26. Natural Theory / B. Natural Kinds / 2. Defining Kinds
Natural kinds are defined by their real essence, as in gold having atomic number 79 [Rowlands]
     Full Idea: Part of what it means to be a natural kind is that they are defined by a real essence, a constitution that marks them out as the substance they are (as water is essentially H2O, and gold essentially has atomic number 79).
     From: Mark Rowlands (Externalism [2003], Ch.6)
     A reaction: A 'real essence' would be the opposite of a 'conventional essence', which is just a human way of seeing things.
27. Natural Reality / B. Modern Physics / 2. Electrodynamics / b. Fields
In theories of fields, space-time points or regions are causal agents [Field,H]
     Full Idea: According to theories that take the notion of a field seriously, space-time points or regions are fully-fledge causal agents.
     From: Hartry Field (Science without Numbers [1980], n 23)
27. Natural Reality / C. Space / 4. Substantival Space
Both philosophy and physics now make substantivalism more attractive [Field,H]

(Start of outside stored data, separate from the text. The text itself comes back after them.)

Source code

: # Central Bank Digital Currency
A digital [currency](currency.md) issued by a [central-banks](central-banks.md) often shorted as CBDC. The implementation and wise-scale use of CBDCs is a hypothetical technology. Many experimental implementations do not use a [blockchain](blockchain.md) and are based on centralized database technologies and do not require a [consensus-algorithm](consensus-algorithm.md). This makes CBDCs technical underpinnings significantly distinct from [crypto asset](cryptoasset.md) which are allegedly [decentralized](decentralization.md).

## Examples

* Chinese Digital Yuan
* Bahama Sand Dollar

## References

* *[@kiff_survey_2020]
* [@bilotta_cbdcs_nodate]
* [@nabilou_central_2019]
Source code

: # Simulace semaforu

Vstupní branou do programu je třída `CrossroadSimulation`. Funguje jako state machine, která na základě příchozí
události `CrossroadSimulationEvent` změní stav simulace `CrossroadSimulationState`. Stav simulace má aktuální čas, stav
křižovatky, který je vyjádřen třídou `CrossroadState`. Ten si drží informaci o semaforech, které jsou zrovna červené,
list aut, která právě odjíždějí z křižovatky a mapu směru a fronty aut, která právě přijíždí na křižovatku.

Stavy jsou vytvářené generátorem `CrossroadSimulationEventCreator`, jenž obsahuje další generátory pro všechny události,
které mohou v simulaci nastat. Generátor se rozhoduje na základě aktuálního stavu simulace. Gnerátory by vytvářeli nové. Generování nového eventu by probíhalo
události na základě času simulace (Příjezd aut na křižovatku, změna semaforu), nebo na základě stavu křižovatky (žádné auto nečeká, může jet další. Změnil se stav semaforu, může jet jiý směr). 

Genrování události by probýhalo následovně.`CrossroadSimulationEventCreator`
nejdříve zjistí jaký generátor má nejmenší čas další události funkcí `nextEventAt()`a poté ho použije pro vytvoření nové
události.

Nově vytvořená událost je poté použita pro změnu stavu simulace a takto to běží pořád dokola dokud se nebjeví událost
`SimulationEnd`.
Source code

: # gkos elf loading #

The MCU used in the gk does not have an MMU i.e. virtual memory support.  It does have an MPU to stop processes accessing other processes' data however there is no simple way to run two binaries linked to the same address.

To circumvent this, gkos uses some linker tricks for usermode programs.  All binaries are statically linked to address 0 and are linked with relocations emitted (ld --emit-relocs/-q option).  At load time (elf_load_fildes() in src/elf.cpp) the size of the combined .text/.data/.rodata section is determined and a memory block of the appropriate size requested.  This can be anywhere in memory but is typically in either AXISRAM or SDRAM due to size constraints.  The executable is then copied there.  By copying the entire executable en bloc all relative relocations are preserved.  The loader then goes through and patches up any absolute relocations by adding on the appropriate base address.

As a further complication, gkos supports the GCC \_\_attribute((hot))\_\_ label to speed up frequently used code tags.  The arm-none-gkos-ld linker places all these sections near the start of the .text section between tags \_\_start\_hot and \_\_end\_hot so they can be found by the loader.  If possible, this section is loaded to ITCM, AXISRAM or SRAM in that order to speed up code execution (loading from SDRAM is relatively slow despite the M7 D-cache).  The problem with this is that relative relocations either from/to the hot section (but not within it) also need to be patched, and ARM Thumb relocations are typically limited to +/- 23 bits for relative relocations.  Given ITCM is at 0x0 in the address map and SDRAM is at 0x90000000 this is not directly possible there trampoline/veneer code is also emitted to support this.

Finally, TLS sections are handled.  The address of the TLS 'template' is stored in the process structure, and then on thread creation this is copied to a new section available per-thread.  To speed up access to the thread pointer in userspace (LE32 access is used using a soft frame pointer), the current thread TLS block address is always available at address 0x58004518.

     Full Idea: In general, it seems to me that recent developments in both philosophy and physics have made substantivalism a much more attractive position than it once was.
     From: Hartry Field (Science without Numbers [1980], 4)
     A reaction: I'm intrigued as to what philosophical developments are involved in this. The arrival of fields is the development in physics.
27. Natural Reality / C. Space / 5. Relational Space
Relational space is problematic if you take the idea of a field seriously [Field,H]
     Full Idea: The problem of the relational view of space is especially acute in the context of physical theories that take the notion of a field seriously, e.g. classical electromagnetic theory.
     From: Hartry Field (Science without Numbers [1980], 4)
     A reaction: In the Leibniz-Clarke debate I sided with the Newtonian Clarke (defending absolute space), and it looks like modern science agrees with me. Nothing exists purely as relations.
27. Natural Reality / G. Biology / 4. Ecology
It is common to see the value of nature in one feature, such as life, diversity, or integrity [Rowlands]
     Full Idea: In recent environmental philosophy it is common to see the value of nature identified with one or another natural feature of the environment: life, diversity, ecosystemic integrity and so on.
     From: Mark Rowlands (Externalism [2003], Ch.11)
     A reaction: This thought seems to be asking for the Open Question argument. What is so good about life, or diversity? Our strongest intuition must be that the survival of the ecosystem, and whatever makes that possible, is the highest value.